* [Entries shown]:

^^^^^^^^^^^^^^^^

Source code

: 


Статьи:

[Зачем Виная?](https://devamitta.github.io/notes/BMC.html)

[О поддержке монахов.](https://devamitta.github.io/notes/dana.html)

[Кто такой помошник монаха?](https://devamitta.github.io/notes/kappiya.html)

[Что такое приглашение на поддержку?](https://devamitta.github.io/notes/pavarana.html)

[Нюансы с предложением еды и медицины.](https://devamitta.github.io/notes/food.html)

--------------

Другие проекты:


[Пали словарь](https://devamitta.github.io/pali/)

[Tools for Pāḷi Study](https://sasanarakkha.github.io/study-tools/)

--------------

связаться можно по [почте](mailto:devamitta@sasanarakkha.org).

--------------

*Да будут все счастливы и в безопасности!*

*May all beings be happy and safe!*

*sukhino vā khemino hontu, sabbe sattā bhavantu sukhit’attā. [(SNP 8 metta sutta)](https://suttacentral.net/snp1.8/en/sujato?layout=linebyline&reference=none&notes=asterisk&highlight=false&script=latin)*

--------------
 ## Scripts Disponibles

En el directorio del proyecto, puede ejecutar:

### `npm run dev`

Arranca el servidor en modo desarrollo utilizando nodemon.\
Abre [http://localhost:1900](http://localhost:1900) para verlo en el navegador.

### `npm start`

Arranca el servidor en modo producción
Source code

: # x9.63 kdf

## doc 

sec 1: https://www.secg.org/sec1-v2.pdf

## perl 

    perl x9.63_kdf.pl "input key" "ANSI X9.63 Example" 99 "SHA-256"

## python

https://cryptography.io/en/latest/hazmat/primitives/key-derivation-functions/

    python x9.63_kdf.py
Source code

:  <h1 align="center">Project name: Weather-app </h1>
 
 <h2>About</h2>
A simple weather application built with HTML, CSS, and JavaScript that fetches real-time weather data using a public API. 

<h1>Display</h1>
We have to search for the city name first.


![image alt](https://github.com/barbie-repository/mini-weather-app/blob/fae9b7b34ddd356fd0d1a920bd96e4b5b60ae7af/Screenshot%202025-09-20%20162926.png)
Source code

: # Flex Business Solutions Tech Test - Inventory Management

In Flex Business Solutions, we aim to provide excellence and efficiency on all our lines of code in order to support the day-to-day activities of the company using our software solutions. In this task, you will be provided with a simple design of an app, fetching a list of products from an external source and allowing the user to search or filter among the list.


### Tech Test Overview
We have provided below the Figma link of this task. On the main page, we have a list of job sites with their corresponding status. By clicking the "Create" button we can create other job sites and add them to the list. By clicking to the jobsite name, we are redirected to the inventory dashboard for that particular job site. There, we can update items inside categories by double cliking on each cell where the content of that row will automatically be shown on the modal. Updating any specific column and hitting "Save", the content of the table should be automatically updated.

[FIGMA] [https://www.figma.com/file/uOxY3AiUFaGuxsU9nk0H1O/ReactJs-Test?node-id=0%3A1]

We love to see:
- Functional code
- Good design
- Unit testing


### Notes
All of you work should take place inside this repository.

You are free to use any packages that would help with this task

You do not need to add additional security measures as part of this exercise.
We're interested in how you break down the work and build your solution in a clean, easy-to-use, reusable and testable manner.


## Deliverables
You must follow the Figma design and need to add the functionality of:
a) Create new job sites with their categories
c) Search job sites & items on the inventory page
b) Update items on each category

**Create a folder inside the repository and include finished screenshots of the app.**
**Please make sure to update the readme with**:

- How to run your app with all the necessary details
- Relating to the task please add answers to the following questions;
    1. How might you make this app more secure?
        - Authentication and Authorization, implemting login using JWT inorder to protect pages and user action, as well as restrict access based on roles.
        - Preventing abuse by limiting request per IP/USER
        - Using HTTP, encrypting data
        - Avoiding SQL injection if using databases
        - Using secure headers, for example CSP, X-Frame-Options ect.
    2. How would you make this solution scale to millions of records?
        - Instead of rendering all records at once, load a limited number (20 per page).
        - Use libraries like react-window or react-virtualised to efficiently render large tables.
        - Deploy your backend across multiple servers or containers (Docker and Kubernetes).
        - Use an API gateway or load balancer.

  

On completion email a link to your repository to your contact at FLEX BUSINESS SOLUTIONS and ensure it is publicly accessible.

^^^^^^^^^^^^^^^^

* [Exercise]: Copy back the listing above exactly, but only from the line with "[Кто такой помошник" through the line with "happy and safe!*", both ends included.

* [Reply]:
[Кто такой помошник монаха?](https://devamitta.github.io/notes/kappiya.html)

[Что такое приглашение на поддержку?](https://devamitta.github.io/notes/pavarana.html)

[Нюансы с предложением еды и медицины.](https://devamitta.github.io/notes/food.html)

--------------

Другие проекты:


[Пали словарь](https://devamitta.github.io/pali/)

[Tools for Pāḷi Study](https://sasanarakkha.github.io/study-tools/)

--------------

связаться можно по [почте](mailto:devamitta@sasanarakkha.org).

--------------

*Да будут все счастливы и в безопасности!*

*May all beings be happy and safe!*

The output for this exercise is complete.